Judith Mackrell has chosen six singular women who personified this “dangerous generation”. The term “flapper” originally referred not to ditsy, screeching, tipsy girls but to young women such as these who resolutely – and with inordinate courage – defied the mores of the day. Ravaged with grief from the war, they radically altered the social compass. “In their various attempts to live and die in their own way, the flappers represented a genuinely subversive force,” writes Mackrell. But their stories are shadowed by drugs and depression, Sapphic scandals, promiscuity, abortion and madness.
Diana Cooper and Nancy Cunard were aristocratic proto-celebrities, alluring young women who despised their snobbish mothers and were determined to escape their control.
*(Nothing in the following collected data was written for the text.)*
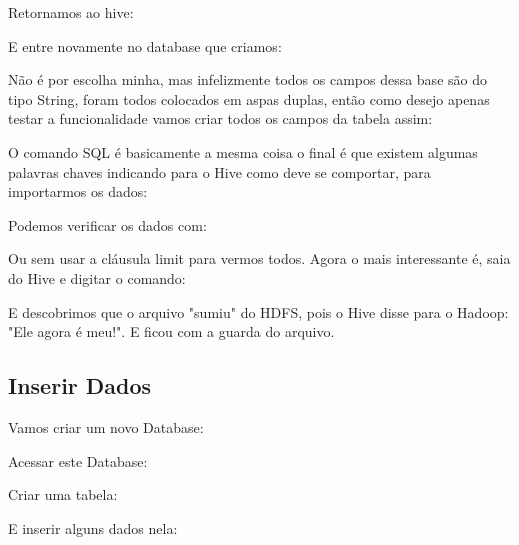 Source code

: \documentclass[a4paper,11pt]{article}
\begin{document}
Retornamos ao hive: \\

E entre novamente no database que criamos: \\

Não é por escolha minha, mas infelizmente todos os campos dessa base são do tipo String, foram todos colocados em aspas duplas, então como desejo apenas testar a funcionalidade vamos criar todos os campos da tabela assim: \\

O comando SQL é basicamente a mesma coisa o final é que existem algumas palavras chaves indicando para o Hive como deve se comportar, para importarmos os dados: \\

Podemos verificar os dados com: \\

Ou sem usar a cláusula limit para vermos todos. Agora o mais interessante é, saia do Hive e digitar o comando: \\

E descobrimos que o arquivo "sumiu" do HDFS, pois o Hive disse para o Hadoop: "Ele agora é meu!". E ficou com a guarda do arquivo.

\subsection{Inserir Dados}
Vamos criar um novo Database: \\

Acessar este Database: \\

Criar uma tabela: \\

E inserir alguns dados nela: \\
\end{document}
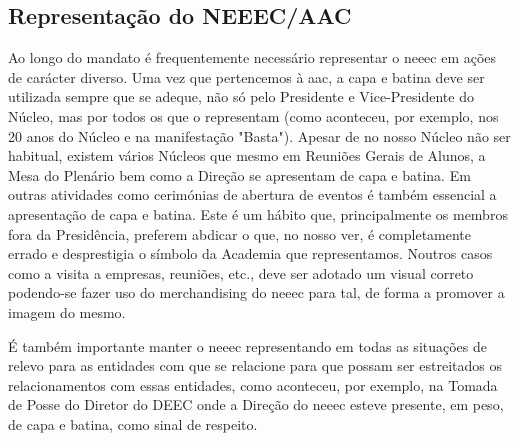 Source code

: \subsection{Representação do NEEEC/AAC}

Ao longo do mandato é frequentemente necessário representar o \acrshort{neeec} em ações de carácter diverso. Uma vez que pertencemos à \acrfull{aac}, a capa e batina deve ser utilizada sempre que se adeque, não só pelo Presidente e Vice-Presidente do Núcleo, mas por todos os que o representam (como aconteceu, por exemplo, nos 20 anos do Núcleo e na manifestação "Basta"). Apesar de no nosso Núcleo não ser habitual, existem vários Núcleos que mesmo em Reuniões Gerais de Alunos, a Mesa do Plenário bem como a Direção se apresentam de capa e batina. Em outras atividades como cerimónias de abertura de eventos é também essencial a apresentação de capa e batina. Este é um hábito que, principalmente os membros fora da Presidência, preferem abdicar o que, no nosso ver, é completamente errado e desprestigia o símbolo da Academia que representamos. Noutros casos como a visita a empresas, reuniões, etc., deve ser adotado um visual correto podendo-se fazer uso do merchandising do \acrshort{neeec} para tal, de forma a promover a imagem do mesmo.

É também importante manter o \acrshort{neeec} representando em todas as situações de relevo para as entidades com que se relacione para que possam ser estreitados os relacionamentos com essas entidades, como aconteceu, por exemplo, na Tomada de Posse do Diretor do DEEC onde a Direção do \acrshort{neeec} esteve presente, em peso, de capa e batina, como sinal de respeito. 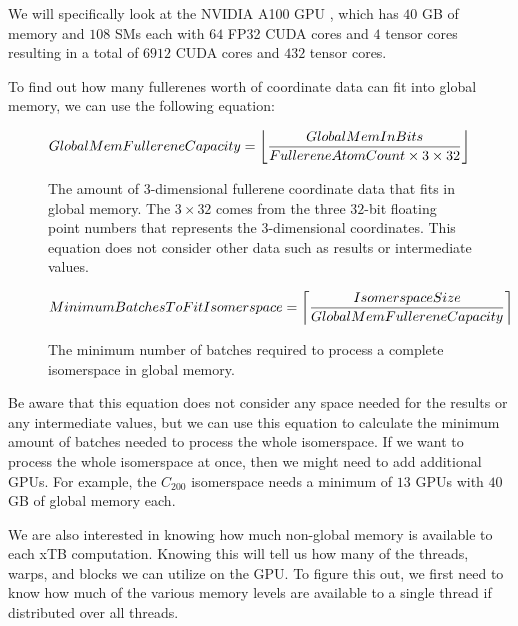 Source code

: 

We will specifically look at the NVIDIA A100 GPU \cite{nvidia-a100-architecture}, which has $40$ GB of memory and $108$ SMs each with $64$ FP32 CUDA cores and $4$ tensor cores resulting in a total of $6912$ CUDA cores and $432$ tensor cores.

To find out how many fullerenes worth of coordinate data can fit into global memory, we can use the following equation:

\begin{figure}[H]
\begin{equation}
\begin{split}
        GlobalMemFullereneCapacity &= \floor*{\frac{GlobalMemInBits}{FullereneAtomCount \times 3 \times 32}}
\end{split}
\end{equation}
\caption{The amount of 3-dimensional fullerene coordinate data that fits in global memory. The $3 \times 32$ comes from the three $32$-bit floating point numbers that represents the 3-dimensional coordinates. This equation does not consider other data such as results or intermediate values.}
\end{figure}

\begin{figure}[H]
\begin{equation}
\begin{split}
        MinimumBatchesToFitIsomerspace &= \ceil*{\frac{IsomerspaceSize}{GlobalMemFullereneCapacity}}
\end{split}
\end{equation}
\caption{The minimum number of batches required to process a complete isomerspace in global memory.}
\end{figure}

Be aware that this equation does not consider any space needed for the results or any intermediate values, but we can use this equation to calculate the minimum amount of batches needed to process the whole isomerspace. If we want to process the whole isomerspace at once, then we might need to add additional GPUs. For example, the $C_{200}$ isomerspace needs a minimum of $13$ GPUs with $40$ GB of global memory each.

We are also interested in knowing how much non-global memory is available to each xTB computation. Knowing this will tell us how many of the threads, warps, and blocks we can utilize on the GPU. To figure this out, we first need to know how much of the various memory levels are available to a single thread if distributed over all threads.

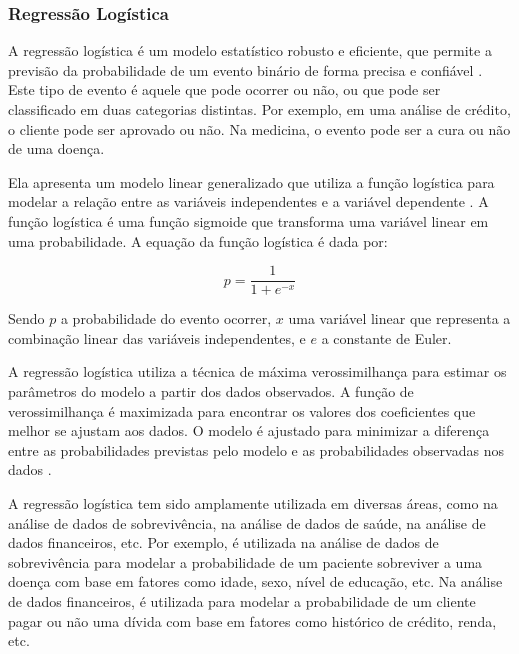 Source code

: \subsubsection{Regressão Logística}

A regressão logística é um modelo estatístico robusto e eficiente, que permite a previsão da probabilidade de um evento binário de forma precisa e confiável \citep{hosmer2013applied}. Este tipo de evento é aquele que pode ocorrer ou não, ou que pode ser classificado em duas categorias distintas. Por exemplo, em uma análise de crédito, o cliente pode ser aprovado ou não. Na medicina, o evento pode ser a cura ou não de uma doença.

Ela apresenta um modelo linear generalizado que utiliza a função logística para modelar a relação entre as variáveis independentes e a variável dependente \citep{kleinbaum2010logistic}. A função logística é uma função sigmoide que transforma uma variável linear em uma probabilidade. A equação da função logística é dada por:

\begin{equation}
    p = \frac{1}{1 + e^{-x}}
\end{equation}

Sendo $p$ a probabilidade do evento ocorrer, $x$ uma variável linear que representa a combinação linear das variáveis independentes, e $e$ a constante de Euler.

A regressão logística utiliza a técnica de máxima verossimilhança para estimar os parâmetros do modelo a partir dos dados observados. A função de verossimilhança é maximizada para encontrar os valores dos coeficientes que melhor se ajustam aos dados. O modelo é ajustado para minimizar a diferença entre as probabilidades previstas pelo modelo e as probabilidades observadas nos dados \citep{mccullagh1989generalized}.

A regressão logística tem sido amplamente utilizada em diversas áreas, como na análise de dados de sobrevivência, na análise de dados de saúde, na análise de dados financeiros, etc. Por exemplo, é utilizada na análise de dados de sobrevivência para modelar a probabilidade de um paciente sobreviver a uma doença com base em fatores como idade, sexo, nível de educação, etc. Na análise de dados financeiros, é utilizada para modelar a probabilidade de um cliente pagar ou não uma dívida com base em fatores como histórico de crédito, renda, etc.


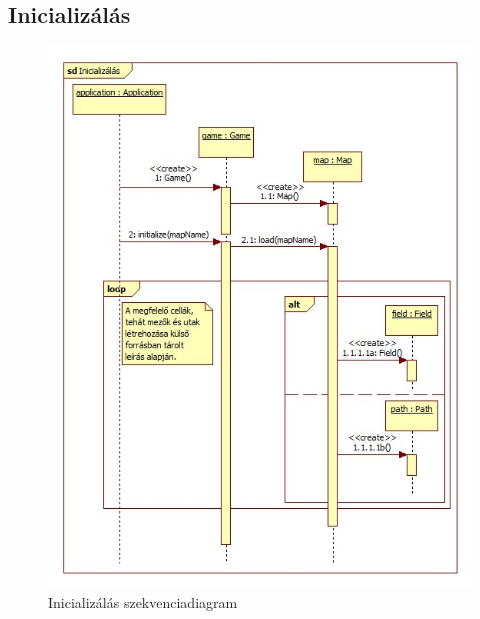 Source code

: \subsection{Inicializálás}
\begin{figure}[H]
\begin{center}
\includegraphics[width=17cm]{chapters/chapter04/images/Inicializalas.jpg}
\caption{Inicializálás szekvenciadiagram}
\label{fig:Inicializálás}
\end{center}
\end{figure}

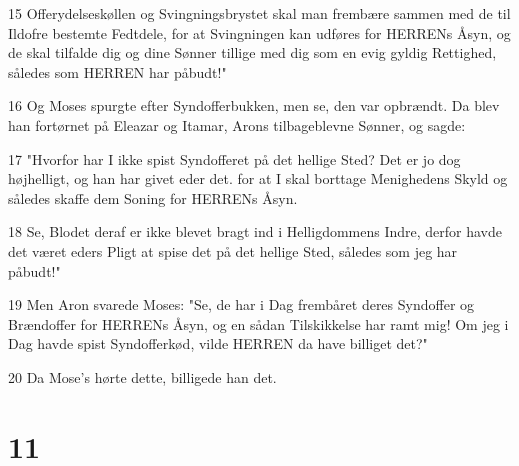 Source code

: \par 15 Offerydelseskøllen og Svingningsbrystet skal man frembære sammen med de til Ildofre bestemte Fedtdele, for at Svingningen kan udføres for HERRENs Åsyn, og de skal tilfalde dig og dine Sønner tillige med dig som en evig gyldig Rettighed, således som HERREN har påbudt!"
\par 16 Og Moses spurgte efter Syndofferbukken, men se, den var opbrændt. Da blev han fortørnet på Eleazar og Itamar, Arons tilbageblevne Sønner, og sagde:
\par 17 "Hvorfor har I ikke spist Syndofferet på det hellige Sted? Det er jo dog højhelligt, og han har givet eder det. for at I skal borttage Menighedens Skyld og således skaffe dem Soning for HERRENs Åsyn.
\par 18 Se, Blodet deraf er ikke blevet bragt ind i Helligdommens Indre, derfor havde det været eders Pligt at spise det på det hellige Sted, således som jeg har påbudt!"
\par 19 Men Aron svarede Moses: "Se, de har i Dag frembåret deres Syndoffer og Brændoffer for HERRENs Åsyn, og en sådan Tilskikkelse har ramt mig! Om jeg i Dag havde spist Syndofferkød, vilde HERREN da have billiget det?"
\par 20 Da Mose's hørte dette, billigede han det.

\chapter{11}

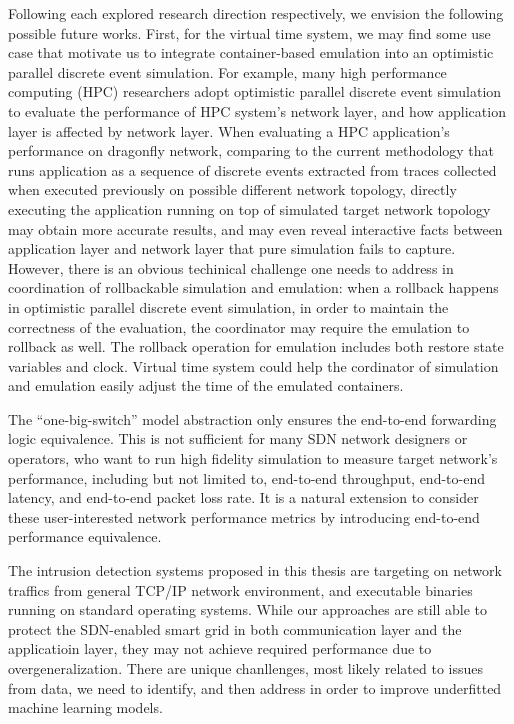 Following each explored research direction respectively, we envision the following possible future works.
First, for the virtual time system, we may find some use case that motivate us to integrate container-based emulation into an optimistic parallel discrete event simulation.
For example, many high performance computing (HPC) researchers adopt optimistic parallel discrete event simulation~\cite{CodesSim}
to evaluate the performance of HPC system's network layer, and how application layer is affected by network layer.
When evaluating a HPC application's performance on dragonfly network,
comparing to the current methodology that runs application as a sequence of discrete events extracted from traces collected when executed previously on possible different network topology,
directly executing the application running on top of simulated target network topology may obtain more accurate results,
and may even reveal interactive facts between application layer and network layer that pure simulation fails to capture.
However, there is an obvious techinical challenge one needs to address in coordination of rollbackable simulation and emulation:
when a rollback happens in optimistic parallel discrete event simulation, in order to maintain the correctness of the evaluation,
the coordinator may require the emulation to rollback as well.
The rollback operation for emulation includes both restore state variables and clock.
Virtual time system could help the cordinator of simulation and emulation easily adjust the time of the emulated containers.

The ``one-big-switch'' model abstraction only ensures the end-to-end forwarding logic equivalence.
This is not sufficient for many SDN network designers or operators, who want to run high fidelity simulation to measure target network's performance,
including but not limited to, end-to-end throughput, end-to-end latency, and end-to-end packet loss rate.
It is a natural extension to consider these user-interested network performance metrics by introducing end-to-end performance equivalence.

The intrusion detection systems proposed in this thesis are targeting on network traffics from general TCP/IP network environment,
and executable binaries running on standard operating systems.
While our approaches are still able to protect the SDN-enabled smart grid in both communication layer and the applicatioin layer,
they may not achieve required performance due to overgeneralization.
There are unique chanllenges, most likely related to issues from data,
we need to identify, and then address in order to improve underfitted machine learning models.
Diana, routinely described as the greatest beauty of her generation, and tipped to marry royalty, instead married beneath her and shocked society by taking to the stage to pay the bills. Nancy fled to Paris and took a black lover, and with her bold, idiosyncratic dress sense became a leading figure in the European avant-garde. At the same time, the dazzling Josephine Baker had Paris in her thrall. The raw girl from the St Louis slums metamorphosed into an erotic phenomenon, one of the most famous entertainers in the world, be-furred, bejewelled and with a string of male and female lovers.
“My father warned me about men and booze, but he never mentioned a word about women and cocaine,” said actress Tallulah Bankhead, who had a flock of groupies, young women who attended every performance, swooning and shouting out her lines from the gallery. When Tallulah shingled her blonde hair, the girls hacked off their own tresses, throwing them down onto the stage.
Fellow Southern belle Zelda Sayre wrote herself into literary mythology by marrying F. Scott Fitzgerald. She was his muse and inspiration; he mined her diaries and letters for his novels and blithely stole her witticisms. Of the six women here she is probably the saddest, her considerable talents crushed by her husband’s ego, her quick mind unhinged by alcohol.
Lastly, there was Tamara de Lempicka, born rich but forced to flee the Russian Revolution. She fetched up in a dingy apartment in Paris with a small child and a feckless husband. Penniless and starving, all she could do was paint, and paint she did, perfecting a bold style that became the stamp of Art Deco and eventually earned her immense riches. Glamorous and brittle, Tamara staged sumptuous parties, serving food off the bodies of naked women, and for every painting she sold she bought herself a diamond bracelet to remind herself of the family jewels seized in the Revolution.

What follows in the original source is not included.